Baseline architectural model and optimizations

Baseline architectural model

The baseline architecture consists of clusters connected to each other by an interconnection network such as a mesh (Figure 1(a)). Each cluster is a bus-based shared-memory multiprocessor augmented with a communication processor [7, 8] and a remote cache [8, 10]. Each processor has a private cache (or cache hierarchy). Cache coherence is maintained at two levels. Within a cluster node, a snoopy protocol keeps the local caches coherent. Across cluster nodes, a directory-based protocol tracks the caching information and maintains coherence on a cache-line basis.

Figure 1: The baseline architectural model.

The remote cache, an order of magnitude larger than the processor's private cache, stores only data homed at remote nodes. A partial inclusion policy [2] is enforced between the remote and local caches with the default write policy between these caches being write-back.
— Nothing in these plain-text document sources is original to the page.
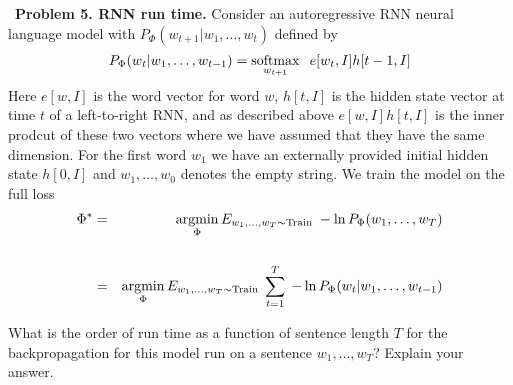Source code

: \documentclass{article}
\newcommand{\solution}[1]{}
\begin{document}
\solution{When we introduce $\gamma < 1$ as in (b) the gradient update on the bottom layer is
  reduced by $\gamma^{L-2}$.  This could harm the learning along the direct connection between the
  loss and the first layer of the network.}


\bigskip
~{\bf Problem 5. RNN run time.}  Consider an autoregressive RNN neural language model with $P_\Phi(w_{t+1}|w_1,\ldots,w_t)$ defined by
$$P_\Phi(w_t| w_1,\ldots,w_{t-1}) = \operatorname*{softmax}_{w_{t+1}}\;\;e[w_t,I]h[t-1,I]$$
Here $e[w,I]$ is the word vector for word $w$, $h[t,I]$ is the hidden state vector at time $t$ of a left-to-right RNN, and as described above $e[w,I]h[t,I]$
is the inner prodcut of these two vectors where we have assumed that they have the same dimension.
For the first word $w_1$ we have an externally provided initial hidden state $h[0,I]$ and $w_1,\ldots,w_0$ denotes the empty string.
We train the model on the full loss
\begin{eqnarray*}
  \Phi^* &  = & \operatorname*{argmin}_\Phi E_{w_1,\ldots,w_T \sim \mathrm{Train}}\;-\ln P_\Phi(w_1,\ldots,w_T) \\
  \\
  & = & \operatorname*{argmin}_\Phi E_{w_1,\ldots,w_T \sim \mathrm{Train}}\;\sum_{t=1}^T\;-\ln P_\Phi(w_t|w_1,\ldots,w_{t-1})
\end{eqnarray*}

\medskip
What is the order of run time as a function of sentence length $T$ for the backpropagation for this model
run on a sentence $w_1,\ldots,w_T$?  Explain your answer.

\solution{
  The backprogation takes $O(T)$ time (not $O(T^2)$). The model consists of $O(T)$ objects each of which performs a single forward operation and a single backward operation.
  As the backpropagation procedes more of the loss terms in the sum over $t$ get incorporated.  It should be noted that RNNs take time linear in the
  sequence length even on parallel hardware.  The transformer, on the other hand, takes constant time in parallel independent of the length of the sequence.  This is
  a major advantage of the transformer.
}
\end{document}
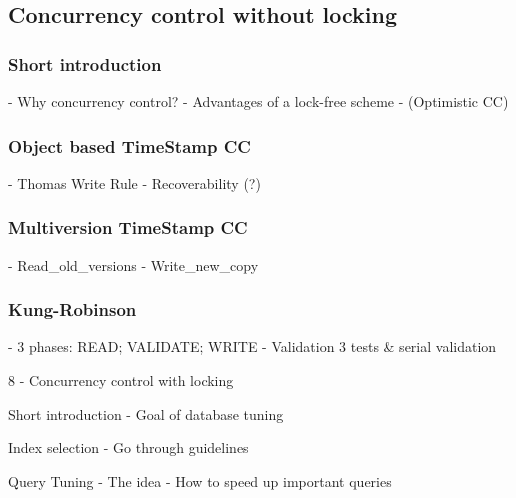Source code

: \documentclass[a4paper,10pt,titlepage]{report}
\begin{document}
    
    
    \newpage
\subsection{Concurrency control without locking}

\subsubsection{Short introduction}
- Why concurrency control?
- Advantages of a lock-free scheme
- (Optimistic CC)

\subsubsection{Object based TimeStamp CC}
- Thomas Write Rule
- Recoverability (?)

\subsubsection{Multiversion TimeStamp CC}
- Read\_old\_versions
- Write\_new\_copy

\subsubsection{Kung-Robinson}
- 3 phases: READ; VALIDATE; WRITE
- Validation 3 tests \& serial validation


8 - Concurrency control with locking

Short introduction
- Goal of database tuning

Index selection
- Go through guidelines

Query Tuning
- The idea
- How to speed up important queries
\end{document}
It has been shown that a remote cache can eliminate a good portion of inter-cluster misses [3, 8].

The communication processor (CPP) performs under software control the functions of a conventional directory protocol and of the communication primitives. In the base architecture, Figure 1(b), the CPP contains an embedded protocol processor (PP), a network interface (NI), a bus interface (BI), and a memory controller (MC) used by the protocol processor to access memory. The BI and NI each have two queues that store requests/replies from/to the compute processors and the network respectively. Interrupts are employed to notify the protocol processor of message arrival [13]. To handle interrupts efficiently, we require the communication processor to have at least one hardware context dedicated to the message-receiving interrupt handler and mandatory cache coherence handlers.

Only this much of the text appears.